What you should do:
From the entries below, list each line with "toutes".

Given records:
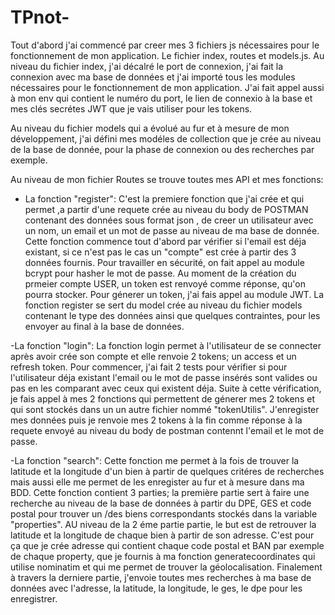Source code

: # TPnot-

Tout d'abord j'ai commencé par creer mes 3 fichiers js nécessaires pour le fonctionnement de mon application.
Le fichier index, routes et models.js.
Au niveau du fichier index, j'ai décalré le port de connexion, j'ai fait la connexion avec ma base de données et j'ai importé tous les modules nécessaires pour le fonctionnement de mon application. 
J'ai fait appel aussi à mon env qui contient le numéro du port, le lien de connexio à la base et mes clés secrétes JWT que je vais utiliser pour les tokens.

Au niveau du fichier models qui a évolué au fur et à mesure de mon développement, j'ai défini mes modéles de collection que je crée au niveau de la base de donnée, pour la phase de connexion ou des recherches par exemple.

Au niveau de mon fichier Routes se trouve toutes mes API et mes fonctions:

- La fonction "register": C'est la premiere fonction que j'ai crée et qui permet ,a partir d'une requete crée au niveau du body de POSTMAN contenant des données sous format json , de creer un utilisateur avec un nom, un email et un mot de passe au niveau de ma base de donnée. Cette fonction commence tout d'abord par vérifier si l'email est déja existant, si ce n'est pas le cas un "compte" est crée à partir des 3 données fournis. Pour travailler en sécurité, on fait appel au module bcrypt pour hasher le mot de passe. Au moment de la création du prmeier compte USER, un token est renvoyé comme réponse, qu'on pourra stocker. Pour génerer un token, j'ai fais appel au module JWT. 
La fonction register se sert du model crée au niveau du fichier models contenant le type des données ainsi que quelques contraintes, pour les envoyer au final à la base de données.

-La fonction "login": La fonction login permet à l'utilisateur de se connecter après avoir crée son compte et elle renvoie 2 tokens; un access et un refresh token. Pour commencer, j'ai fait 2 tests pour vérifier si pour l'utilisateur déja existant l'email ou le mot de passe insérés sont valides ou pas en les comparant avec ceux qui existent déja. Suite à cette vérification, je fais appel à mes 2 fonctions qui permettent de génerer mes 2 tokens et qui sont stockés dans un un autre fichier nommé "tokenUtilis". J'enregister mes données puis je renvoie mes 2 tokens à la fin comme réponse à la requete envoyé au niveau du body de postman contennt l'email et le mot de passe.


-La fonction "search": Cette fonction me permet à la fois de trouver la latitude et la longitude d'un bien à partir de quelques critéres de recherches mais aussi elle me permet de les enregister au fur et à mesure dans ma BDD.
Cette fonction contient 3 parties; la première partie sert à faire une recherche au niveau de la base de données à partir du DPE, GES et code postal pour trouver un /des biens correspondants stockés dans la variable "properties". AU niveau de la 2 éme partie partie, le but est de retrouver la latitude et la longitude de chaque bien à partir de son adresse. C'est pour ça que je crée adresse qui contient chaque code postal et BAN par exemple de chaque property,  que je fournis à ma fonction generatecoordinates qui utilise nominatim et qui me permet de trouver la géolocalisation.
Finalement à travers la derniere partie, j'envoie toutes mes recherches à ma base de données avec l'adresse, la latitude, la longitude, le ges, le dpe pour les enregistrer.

Output:
Au niveau de mon fichier Routes se trouve toutes mes API et mes fonctions:
Finalement à travers la derniere partie, j'envoie toutes mes recherches à ma base de données avec l'adresse, la latitude, la longitude, le ges, le dpe pour les enregistrer.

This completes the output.